Deal volume in the debt and equity markets is down 40 percent, Whitney said.
"Wall Street didn’t make a lot of head count changes and I think what you’re’ seeing now is the revenues don’t support the expense structure."
As a result, banks will have to rely on further cost-cutting and layoffs to maintain earnings, she said.
Whitney told CNBC in May that investors should "avoid financials at all costs," primarily because of the financial reform bill. But she said Tuesday that a bigger worry now is the revenue shortfalls caused by the still weak housing market and by a lack of deals on Wall Street.

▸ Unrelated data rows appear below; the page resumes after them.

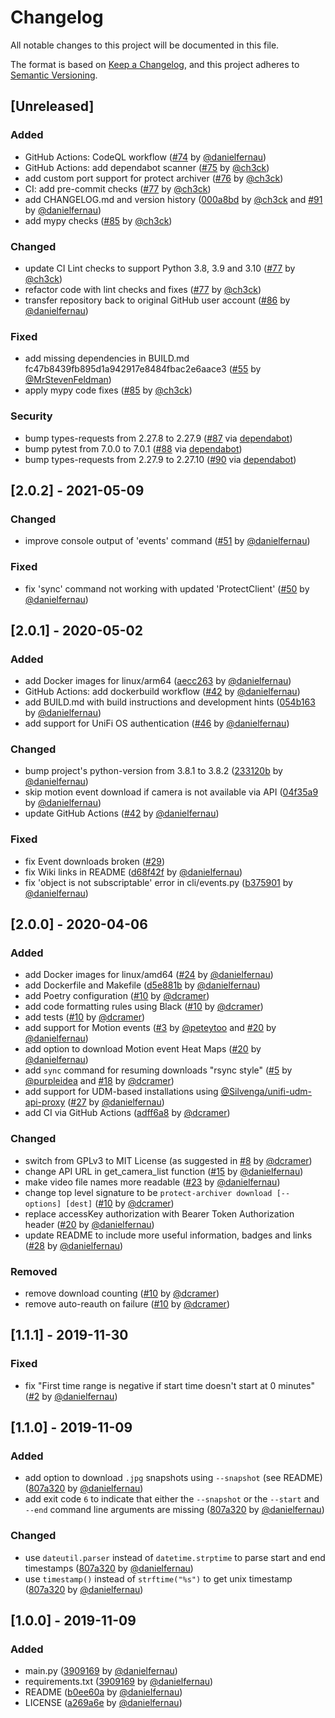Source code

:# Changelog
All notable changes to this project will be documented in this file.

The format is based on [Keep a Changelog](https://keepachangelog.com/en/1.0.0/),
and this project adheres to [Semantic Versioning](https://semver.org/spec/v2.0.0.html).

## [Unreleased]
### Added 
- GitHub Actions: CodeQL workflow
([#74](https://github.com/danielfernau/unifi-protect-video-downloader/pull/74) by
[@danielfernau](https://github.com/danielfernau))
- GitHub Actions: add dependabot scanner
([#75](https://github.com/danielfernau/unifi-protect-video-downloader/pull/75) by
[@ch3ck](https://github.com/ch3ck))
- add custom port support for protect archiver
([#76](https://github.com/danielfernau/unifi-protect-video-downloader/pull/76) by
[@ch3ck](https://github.com/ch3ck))
- CI: add pre-commit checks
([#77](https://github.com/danielfernau/unifi-protect-video-downloader/pull/77) by
[@ch3ck](https://github.com/ch3ck))
- add CHANGELOG.md and version history
([000a8bd](https://github.com/danielfernau/unifi-protect-video-downloader/commit/000a8bd11d168dfed5e55e292a7f47466922d5ed) by
[@ch3ck](https://github.com/ch3ck)
and [#91](https://github.com/danielfernau/unifi-protect-video-downloader/pull/91) by
[@danielfernau](https://github.com/danielfernau))
- add mypy checks
([#85](https://github.com/danielfernau/unifi-protect-video-downloader/pull/85) by
[@ch3ck](https://github.com/ch3ck))

### Changed 
- update CI Lint checks to support Python 3.8, 3.9 and 3.10
([#77](https://github.com/danielfernau/unifi-protect-video-downloader/pull/77) by
[@ch3ck](https://github.com/ch3ck))
- refactor code with lint checks and fixes
([#77](https://github.com/danielfernau/unifi-protect-video-downloader/pull/77) by
[@ch3ck](https://github.com/ch3ck))
- transfer repository back to original GitHub user account
([#86](https://github.com/danielfernau/unifi-protect-video-downloader/pull/86) by
[@danielfernau](https://github.com/danielfernau))

### Fixed 
- add missing dependencies in BUILD.md
fc47b8439fb895d1a942917e8484fbac2e6aace3
([#55](https://github.com/danielfernau/unifi-protect-video-downloader/pull/55) by
[@MrStevenFeldman](https://github.com/MrStevenFeldman))
- apply mypy code fixes
([#85](https://github.com/danielfernau/unifi-protect-video-downloader/pull/85) by
[@ch3ck](https://github.com/ch3ck))

### Security 
- bump types-requests from 2.27.8 to 2.27.9 
([#87](https://github.com/danielfernau/unifi-protect-video-downloader/pull/87) 
via [dependabot](https://github.com/apps/dependabot))
- bump pytest from 7.0.0 to 7.0.1
([#88](https://github.com/danielfernau/unifi-protect-video-downloader/pull/88) 
via [dependabot](https://github.com/apps/dependabot))
- bump types-requests from 2.27.9 to 2.27.10 
([#90](https://github.com/danielfernau/unifi-protect-video-downloader/pull/90) 
via [dependabot](https://github.com/apps/dependabot))


## [2.0.2] - 2021-05-09
### Changed
- improve console output of 'events' command 
([#51](https://github.com/danielfernau/unifi-protect-video-downloader/pull/51) by
[@danielfernau](https://github.com/danielfernau))

### Fixed
- fix 'sync' command not working with updated 'ProtectClient' 
([#50](https://github.com/danielfernau/unifi-protect-video-downloader/pull/50) by
[@danielfernau](https://github.com/danielfernau))


## [2.0.1] - 2020-05-02
### Added
- add Docker images for linux/arm64
([aecc263](https://github.com/danielfernau/unifi-protect-video-downloader/commit/aecc263174b30f18dbbec34daba7d3aba400c50d) by
[@danielfernau](https://github.com/danielfernau))
- GitHub Actions: add dockerbuild workflow
([#42](https://github.com/danielfernau/unifi-protect-video-downloader/pull/42) by
[@danielfernau](https://github.com/danielfernau))
- add BUILD.md with build instructions and development hints
([054b163](https://github.com/danielfernau/unifi-protect-video-downloader/commit/054b1636a3c4b856100e5be3e37fd2b45af7de50) by
[@danielfernau](https://github.com/danielfernau))
- add support for UniFi OS authentication
([#46](https://github.com/danielfernau/unifi-protect-video-downloader/pull/46) by
[@danielfernau](https://github.com/danielfernau))

### Changed
- bump project's python-version from 3.8.1 to 3.8.2
([233120b](https://github.com/danielfernau/unifi-protect-video-downloader/commit/233120b9dbc914c7d7419dd45b235d5153bb6396) by
[@danielfernau](https://github.com/danielfernau))
- skip motion event download if camera is not available via API
([04f35a9](https://github.com/danielfernau/unifi-protect-video-downloader/commit/04f35a9f63efee70ec9847f57f1630e9daf462e4) by
[@danielfernau](https://github.com/danielfernau))
- update GitHub Actions
([#42](https://github.com/danielfernau/unifi-protect-video-downloader/pull/42) by
[@danielfernau](https://github.com/danielfernau))

### Fixed 
- fix Event downloads broken
([#29](https://github.com/danielfernau/unifi-protect-video-downloader/issues/29))
- fix Wiki links in README
([d68f42f](https://github.com/danielfernau/unifi-protect-video-downloader/commit/d68f42fdfde1dcc6829e0f366113937ed8417772) by
[@danielfernau](https://github.com/danielfernau))
- fix 'object is not subscriptable' error in cli/events.py
([b375901](https://github.com/danielfernau/unifi-protect-video-downloader/commit/b375901e99927adbad47ef292113a8ce7f701954) by
[@danielfernau](https://github.com/danielfernau))


## [2.0.0] - 2020-04-06
### Added
- add Docker images for linux/amd64
([#24](https://github.com/danielfernau/unifi-protect-video-downloader/pull/24) by
[@danielfernau](https://github.com/danielfernau))
- add Dockerfile and Makefile
([d5e881b](https://github.com/danielfernau/unifi-protect-video-downloader/commit/d5e881b61b976fd8eea93329fec613483577ed80) by
[@danielfernau](https://github.com/danielfernau))
- add Poetry configuration 
([#10](https://github.com/danielfernau/unifi-protect-video-downloader/pull/10)
by [@dcramer](https://github.com/dcramer))
- add code formatting rules using Black
([#10](https://github.com/danielfernau/unifi-protect-video-downloader/pull/10) by
[@dcramer](https://github.com/dcramer))
- add tests
([#10](https://github.com/danielfernau/unifi-protect-video-downloader/pull/10) by
[@dcramer](https://github.com/dcramer))
- add support for Motion events
([#3](https://github.com/danielfernau/unifi-protect-video-downloader/issues/3) by
[@peteytoo](https://github.com/peteytoo) and
[#20](https://github.com/danielfernau/unifi-protect-video-downloader/pull/20) by
[@danielfernau](https://github.com/danielfernau))
- add option to download Motion event Heat Maps
([#20](https://github.com/danielfernau/unifi-protect-video-downloader/pull/20) by
[@danielfernau](https://github.com/danielfernau))
- add `sync` command for resuming downloads "rsync style"
([#5](https://github.com/danielfernau/unifi-protect-video-downloader/issues/5) by
[@purpleidea](https://github.com/purpleidea) and
[#18](https://github.com/danielfernau/unifi-protect-video-downloader/pull/18) by
[@dcramer](https://github.com/dcramer))
- add support for UDM-based installations using 
[@Silvenga/unifi-udm-api-proxy](https://github.com/Silvenga/unifi-udm-api-proxy)
([#27](https://github.com/danielfernau/unifi-protect-video-downloader/pull/27) by
[@danielfernau](https://github.com/danielfernau))
- add CI via GitHub Actions 
([adff6a8](https://github.com/danielfernau/unifi-protect-video-downloader/commit/adff6a804b30150799875ac33cd5bc83030ca4c5) by
[@dcramer](https://github.com/dcramer))

### Changed
- switch from GPLv3 to MIT License 
(as suggested in [#8](https://github.com/danielfernau/unifi-protect-video-downloader/issues/8) by
[@dcramer](https://github.com/dcramer))
- change API URL in get_camera_list function 
([#15](https://github.com/danielfernau/unifi-protect-video-downloader/issues/15) by
[@danielfernau](https://github.com/danielfernau))
- make video file names more readable 
([#23](https://github.com/danielfernau/unifi-protect-video-downloader/pull/23) by
[@danielfernau](https://github.com/danielfernau))
- change top level signature to be `protect-archiver download [--options] [dest]` 
([#10](https://github.com/danielfernau/unifi-protect-video-downloader/pull/10) by
[@dcramer](https://github.com/dcramer))
- replace accessKey authorization with Bearer Token Authorization header
([#20](https://github.com/danielfernau/unifi-protect-video-downloader/pull/20) by
[@danielfernau](https://github.com/danielfernau))
- update README to include more useful information, badges and links
([#28](https://github.com/danielfernau/unifi-protect-video-downloader/pull/28) by
[@danielfernau](https://github.com/danielfernau))

### Removed 
- remove download counting
([#10](https://github.com/danielfernau/unifi-protect-video-downloader/pull/10) by
[@dcramer](https://github.com/dcramer))
- remove auto-reauth on failure
([#10](https://github.com/danielfernau/unifi-protect-video-downloader/pull/10) by
[@dcramer](https://github.com/dcramer))


## [1.1.1] - 2019-11-30
### Fixed
- fix "First time range is negative if start time doesn't start at 0 minutes"
([#2](https://github.com/danielfernau/unifi-protect-video-downloader/issues/2) by
[@danielfernau](https://github.com/danielfernau))


## [1.1.0] - 2019-11-09
### Added
- add option to download `.jpg` snapshots using `--snapshot` (see README)
([807a320](https://github.com/danielfernau/unifi-protect-video-downloader/commit/807a320e5ba041424291369ca00c1a669e4cba8d) by
[@danielfernau](https://github.com/danielfernau))
- add exit code `6` to indicate that either the `--snapshot` or the `--start` and `--end` command line arguments are missing
([807a320](https://github.com/danielfernau/unifi-protect-video-downloader/commit/807a320e5ba041424291369ca00c1a669e4cba8d) by
[@danielfernau](https://github.com/danielfernau))

### Changed
- use `dateutil.parser` instead of `datetime.strptime` to parse start and end timestamps
([807a320](https://github.com/danielfernau/unifi-protect-video-downloader/commit/807a320e5ba041424291369ca00c1a669e4cba8d) by
[@danielfernau](https://github.com/danielfernau))
- use `timestamp()` instead of `strftime("%s")` to get unix timestamp
([807a320](https://github.com/danielfernau/unifi-protect-video-downloader/commit/807a320e5ba041424291369ca00c1a669e4cba8d) by
[@danielfernau](https://github.com/danielfernau))


## [1.0.0] - 2019-11-09
### Added
- main.py
([3909169](https://github.com/danielfernau/unifi-protect-video-downloader/commit/3909169e802546d1056e92b73315098b0ec08895) by
[@danielfernau](https://github.com/danielfernau))
- requirements.txt
([3909169](https://github.com/danielfernau/unifi-protect-video-downloader/commit/3909169e802546d1056e92b73315098b0ec08895) by
[@danielfernau](https://github.com/danielfernau))
- README
([b0ee60a](https://github.com/danielfernau/unifi-protect-video-downloader/commit/b0ee60a52dbeeaec3cc75d717f5ed49e1c55cc09) by
[@danielfernau](https://github.com/danielfernau))
- LICENSE
([a269a6e](https://github.com/danielfernau/unifi-protect-video-downloader/commit/a269a6e24394917c6810e931e72fa5a355848d84) by
[@danielfernau](https://github.com/danielfernau))
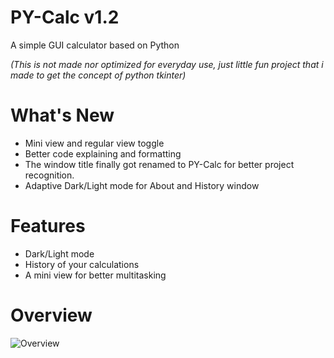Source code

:# PY-Calc v1.2

A simple GUI calculator based on Python

*(This is not made nor optimized for everyday use, just little fun project that i made to get the concept of python tkinter)*

# What's New

- Mini view and regular view toggle 
- Better code explaining and formatting
- The window title finally got renamed to PY-Calc for better project recognition.
- Adaptive Dark/Light mode for About and History window

# Features

- Dark/Light mode
- History of your calculations
- A mini view for better multitasking

# Overview

![Overview](https://github.com/Normo1186/PY-Calc/releases/download/v1.2/overview.png)
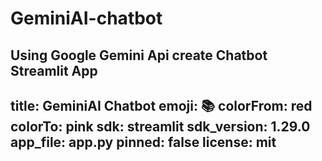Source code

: # GeminiAI-chatbot
Using Google Gemini Api create Chatbot Streamlit App
---
title: GeminiAI Chatbot
emoji: 📚
colorFrom: red
colorTo: pink
sdk: streamlit
sdk_version: 1.29.0
app_file: app.py
pinned: false
license: mit
---
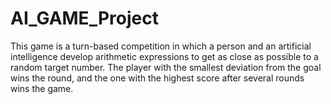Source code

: # AI_GAME_Project

This game is a turn-based competition in which a person and an artificial intelligence develop arithmetic expressions to get as close as possible to a random target number. The player with the smallest deviation from the goal wins the round, and the one with the highest score after several rounds wins the game.
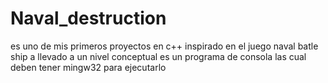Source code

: # Naval_destruction
es uno de mis primeros proyectos en c++
inspirado en el juego  naval batle ship 
a llevado a un nivel conceptual 
es un programa de consola las cual deben tener mingw32 para ejecutarlo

For that reason, she still expects financial stocks to do poorly.
In Europe, stress tests designed to measure the strength of bank balance sheets "were arguably negotiated," and didn't address the fact European banks are sitting on a lot of overvalued sovereign debt, Whitney said.
"The stress tests did a lot to tell you the obvious, a lot was not taken under consideration," Whitney said.
For investors, Whitney recommends looking at financials in emerging markets such as South America.
"There are parts of South America, parts of the world, that are really growing and are new fresh markets," Whitney adding, adding that "they carry a lot of risk."